All of the entries should be written out again exactly.

■ ■ ■ ■ ■ ■ ■

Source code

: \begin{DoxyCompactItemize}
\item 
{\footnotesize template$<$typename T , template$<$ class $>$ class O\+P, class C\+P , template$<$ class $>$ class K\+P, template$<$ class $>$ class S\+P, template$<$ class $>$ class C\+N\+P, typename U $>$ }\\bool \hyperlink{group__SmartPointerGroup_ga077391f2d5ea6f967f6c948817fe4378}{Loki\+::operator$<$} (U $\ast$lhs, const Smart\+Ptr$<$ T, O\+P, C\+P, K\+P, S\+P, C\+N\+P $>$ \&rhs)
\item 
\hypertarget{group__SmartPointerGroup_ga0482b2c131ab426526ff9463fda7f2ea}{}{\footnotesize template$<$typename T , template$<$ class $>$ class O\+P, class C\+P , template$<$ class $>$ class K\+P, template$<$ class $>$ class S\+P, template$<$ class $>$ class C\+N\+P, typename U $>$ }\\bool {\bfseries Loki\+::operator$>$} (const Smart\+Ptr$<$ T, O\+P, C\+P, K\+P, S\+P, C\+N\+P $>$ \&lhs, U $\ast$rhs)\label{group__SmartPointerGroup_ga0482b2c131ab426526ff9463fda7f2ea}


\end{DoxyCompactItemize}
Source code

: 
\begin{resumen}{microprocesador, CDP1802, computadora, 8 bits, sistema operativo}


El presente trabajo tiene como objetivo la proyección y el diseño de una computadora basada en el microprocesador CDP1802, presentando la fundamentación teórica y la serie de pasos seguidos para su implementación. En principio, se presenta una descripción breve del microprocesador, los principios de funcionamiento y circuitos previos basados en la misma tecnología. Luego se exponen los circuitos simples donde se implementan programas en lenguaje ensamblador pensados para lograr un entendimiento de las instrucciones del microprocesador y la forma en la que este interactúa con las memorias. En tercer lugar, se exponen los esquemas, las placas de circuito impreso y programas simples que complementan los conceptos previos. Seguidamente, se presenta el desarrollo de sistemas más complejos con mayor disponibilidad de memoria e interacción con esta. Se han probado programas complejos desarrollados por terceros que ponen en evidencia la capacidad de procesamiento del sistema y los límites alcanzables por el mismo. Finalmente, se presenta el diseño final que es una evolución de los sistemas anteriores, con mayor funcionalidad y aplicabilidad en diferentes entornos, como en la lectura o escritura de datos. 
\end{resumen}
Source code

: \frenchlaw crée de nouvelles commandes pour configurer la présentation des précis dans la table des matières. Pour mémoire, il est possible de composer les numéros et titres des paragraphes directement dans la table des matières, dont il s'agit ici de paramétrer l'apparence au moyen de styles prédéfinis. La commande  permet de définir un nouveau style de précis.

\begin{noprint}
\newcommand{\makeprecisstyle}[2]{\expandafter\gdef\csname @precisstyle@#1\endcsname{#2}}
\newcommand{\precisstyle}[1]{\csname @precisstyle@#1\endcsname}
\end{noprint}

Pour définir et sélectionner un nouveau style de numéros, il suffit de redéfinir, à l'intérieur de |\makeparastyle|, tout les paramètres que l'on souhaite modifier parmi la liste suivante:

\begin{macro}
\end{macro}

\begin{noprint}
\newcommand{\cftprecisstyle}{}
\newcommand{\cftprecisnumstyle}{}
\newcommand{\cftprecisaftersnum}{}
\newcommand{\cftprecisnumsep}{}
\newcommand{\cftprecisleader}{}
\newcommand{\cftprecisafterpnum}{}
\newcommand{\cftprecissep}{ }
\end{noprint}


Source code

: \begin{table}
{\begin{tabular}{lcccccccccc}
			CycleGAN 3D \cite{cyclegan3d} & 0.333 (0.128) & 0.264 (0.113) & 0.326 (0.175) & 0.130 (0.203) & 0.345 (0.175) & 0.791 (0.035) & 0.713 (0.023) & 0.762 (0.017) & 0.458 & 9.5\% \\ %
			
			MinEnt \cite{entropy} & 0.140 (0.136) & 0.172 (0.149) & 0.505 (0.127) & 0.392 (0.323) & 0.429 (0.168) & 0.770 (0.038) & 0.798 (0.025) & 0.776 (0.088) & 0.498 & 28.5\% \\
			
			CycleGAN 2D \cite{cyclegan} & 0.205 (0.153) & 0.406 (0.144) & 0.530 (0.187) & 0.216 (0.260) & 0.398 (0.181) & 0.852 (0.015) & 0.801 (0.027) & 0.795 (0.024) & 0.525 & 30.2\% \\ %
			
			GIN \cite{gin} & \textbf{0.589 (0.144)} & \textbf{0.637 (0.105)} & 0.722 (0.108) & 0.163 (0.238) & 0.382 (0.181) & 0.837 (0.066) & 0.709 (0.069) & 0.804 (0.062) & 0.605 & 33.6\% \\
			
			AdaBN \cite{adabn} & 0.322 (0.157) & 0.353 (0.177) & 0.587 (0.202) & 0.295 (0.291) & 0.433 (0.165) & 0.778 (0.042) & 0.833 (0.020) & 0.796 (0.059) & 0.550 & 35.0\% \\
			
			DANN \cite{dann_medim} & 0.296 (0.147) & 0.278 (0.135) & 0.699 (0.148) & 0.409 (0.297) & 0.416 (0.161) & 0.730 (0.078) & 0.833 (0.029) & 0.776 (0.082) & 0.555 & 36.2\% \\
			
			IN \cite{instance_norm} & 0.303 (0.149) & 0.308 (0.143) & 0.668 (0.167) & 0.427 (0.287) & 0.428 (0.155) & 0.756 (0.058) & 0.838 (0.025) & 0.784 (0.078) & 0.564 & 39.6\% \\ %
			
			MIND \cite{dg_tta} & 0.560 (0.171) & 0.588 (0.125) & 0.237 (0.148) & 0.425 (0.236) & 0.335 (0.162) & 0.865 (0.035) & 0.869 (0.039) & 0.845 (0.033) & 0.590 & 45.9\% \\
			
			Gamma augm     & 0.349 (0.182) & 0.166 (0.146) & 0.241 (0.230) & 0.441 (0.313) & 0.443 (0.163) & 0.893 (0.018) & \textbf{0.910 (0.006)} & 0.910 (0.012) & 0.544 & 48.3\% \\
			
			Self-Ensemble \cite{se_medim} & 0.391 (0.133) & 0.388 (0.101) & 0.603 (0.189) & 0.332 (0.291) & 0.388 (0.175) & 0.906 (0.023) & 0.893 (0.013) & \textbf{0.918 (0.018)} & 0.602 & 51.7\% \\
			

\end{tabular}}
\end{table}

■ ■ ■ ■ ■ ■ ■

WRITTEN ANSWER:
Source code

: \begin{DoxyCompactItemize}
\item 
{\footnotesize template$<$typename T , template$<$ class $>$ class O\+P, class C\+P , template$<$ class $>$ class K\+P, template$<$ class $>$ class S\+P, template$<$ class $>$ class C\+N\+P, typename U $>$ }\\bool \hyperlink{group__SmartPointerGroup_ga077391f2d5ea6f967f6c948817fe4378}{Loki\+::operator$<$} (U $\ast$lhs, const Smart\+Ptr$<$ T, O\+P, C\+P, K\+P, S\+P, C\+N\+P $>$ \&rhs)
\item 
\hypertarget{group__SmartPointerGroup_ga0482b2c131ab426526ff9463fda7f2ea}{}{\footnotesize template$<$typename T , template$<$ class $>$ class O\+P, class C\+P , template$<$ class $>$ class K\+P, template$<$ class $>$ class S\+P, template$<$ class $>$ class C\+N\+P, typename U $>$ }\\bool {\bfseries Loki\+::operator$>$} (const Smart\+Ptr$<$ T, O\+P, C\+P, K\+P, S\+P, C\+N\+P $>$ \&lhs, U $\ast$rhs)\label{group__SmartPointerGroup_ga0482b2c131ab426526ff9463fda7f2ea}


\end{DoxyCompactItemize}
Source code

: 
\begin{resumen}{microprocesador, CDP1802, computadora, 8 bits, sistema operativo}


El presente trabajo tiene como objetivo la proyección y el diseño de una computadora basada en el microprocesador CDP1802, presentando la fundamentación teórica y la serie de pasos seguidos para su implementación. En principio, se presenta una descripción breve del microprocesador, los principios de funcionamiento y circuitos previos basados en la misma tecnología. Luego se exponen los circuitos simples donde se implementan programas en lenguaje ensamblador pensados para lograr un entendimiento de las instrucciones del microprocesador y la forma en la que este interactúa con las memorias. En tercer lugar, se exponen los esquemas, las placas de circuito impreso y programas simples que complementan los conceptos previos. Seguidamente, se presenta el desarrollo de sistemas más complejos con mayor disponibilidad de memoria e interacción con esta. Se han probado programas complejos desarrollados por terceros que ponen en evidencia la capacidad de procesamiento del sistema y los límites alcanzables por el mismo. Finalmente, se presenta el diseño final que es una evolución de los sistemas anteriores, con mayor funcionalidad y aplicabilidad en diferentes entornos, como en la lectura o escritura de datos. 
\end{resumen}
Source code

: \frenchlaw crée de nouvelles commandes pour configurer la présentation des précis dans la table des matières. Pour mémoire, il est possible de composer les numéros et titres des paragraphes directement dans la table des matières, dont il s'agit ici de paramétrer l'apparence au moyen de styles prédéfinis. La commande  permet de définir un nouveau style de précis.

\begin{noprint}
\newcommand{\makeprecisstyle}[2]{\expandafter\gdef\csname @precisstyle@#1\endcsname{#2}}
\newcommand{\precisstyle}[1]{\csname @precisstyle@#1\endcsname}
\end{noprint}

Pour définir et sélectionner un nouveau style de numéros, il suffit de redéfinir, à l'intérieur de |\makeparastyle|, tout les paramètres que l'on souhaite modifier parmi la liste suivante:

\begin{macro}
\end{macro}

\begin{noprint}
\newcommand{\cftprecisstyle}{}
\newcommand{\cftprecisnumstyle}{}
\newcommand{\cftprecisaftersnum}{}
\newcommand{\cftprecisnumsep}{}
\newcommand{\cftprecisleader}{}
\newcommand{\cftprecisafterpnum}{}
\newcommand{\cftprecissep}{ }
\end{noprint}


Source code

: \begin{table}
{\begin{tabular}{lcccccccccc}
			CycleGAN 3D \cite{cyclegan3d} & 0.333 (0.128) & 0.264 (0.113) & 0.326 (0.175) & 0.130 (0.203) & 0.345 (0.175) & 0.791 (0.035) & 0.713 (0.023) & 0.762 (0.017) & 0.458 & 9.5\% \\ %
			
			MinEnt \cite{entropy} & 0.140 (0.136) & 0.172 (0.149) & 0.505 (0.127) & 0.392 (0.323) & 0.429 (0.168) & 0.770 (0.038) & 0.798 (0.025) & 0.776 (0.088) & 0.498 & 28.5\% \\
			
			CycleGAN 2D \cite{cyclegan} & 0.205 (0.153) & 0.406 (0.144) & 0.530 (0.187) & 0.216 (0.260) & 0.398 (0.181) & 0.852 (0.015) & 0.801 (0.027) & 0.795 (0.024) & 0.525 & 30.2\% \\ %
			
			GIN \cite{gin} & \textbf{0.589 (0.144)} & \textbf{0.637 (0.105)} & 0.722 (0.108) & 0.163 (0.238) & 0.382 (0.181) & 0.837 (0.066) & 0.709 (0.069) & 0.804 (0.062) & 0.605 & 33.6\% \\
			
			AdaBN \cite{adabn} & 0.322 (0.157) & 0.353 (0.177) & 0.587 (0.202) & 0.295 (0.291) & 0.433 (0.165) & 0.778 (0.042) & 0.833 (0.020) & 0.796 (0.059) & 0.550 & 35.0\% \\
			
			DANN \cite{dann_medim} & 0.296 (0.147) & 0.278 (0.135) & 0.699 (0.148) & 0.409 (0.297) & 0.416 (0.161) & 0.730 (0.078) & 0.833 (0.029) & 0.776 (0.082) & 0.555 & 36.2\% \\
			
			IN \cite{instance_norm} & 0.303 (0.149) & 0.308 (0.143) & 0.668 (0.167) & 0.427 (0.287) & 0.428 (0.155) & 0.756 (0.058) & 0.838 (0.025) & 0.784 (0.078) & 0.564 & 39.6\% \\ %
			
			MIND \cite{dg_tta} & 0.560 (0.171) & 0.588 (0.125) & 0.237 (0.148) & 0.425 (0.236) & 0.335 (0.162) & 0.865 (0.035) & 0.869 (0.039) & 0.845 (0.033) & 0.590 & 45.9\% \\
			
			Gamma augm     & 0.349 (0.182) & 0.166 (0.146) & 0.241 (0.230) & 0.441 (0.313) & 0.443 (0.163) & 0.893 (0.018) & \textbf{0.910 (0.006)} & 0.910 (0.012) & 0.544 & 48.3\% \\
			
			Self-Ensemble \cite{se_medim} & 0.391 (0.133) & 0.388 (0.101) & 0.603 (0.189) & 0.332 (0.291) & 0.388 (0.175) & 0.906 (0.023) & 0.893 (0.013) & \textbf{0.918 (0.018)} & 0.602 & 51.7\% \\
			

\end{tabular}}
\end{table}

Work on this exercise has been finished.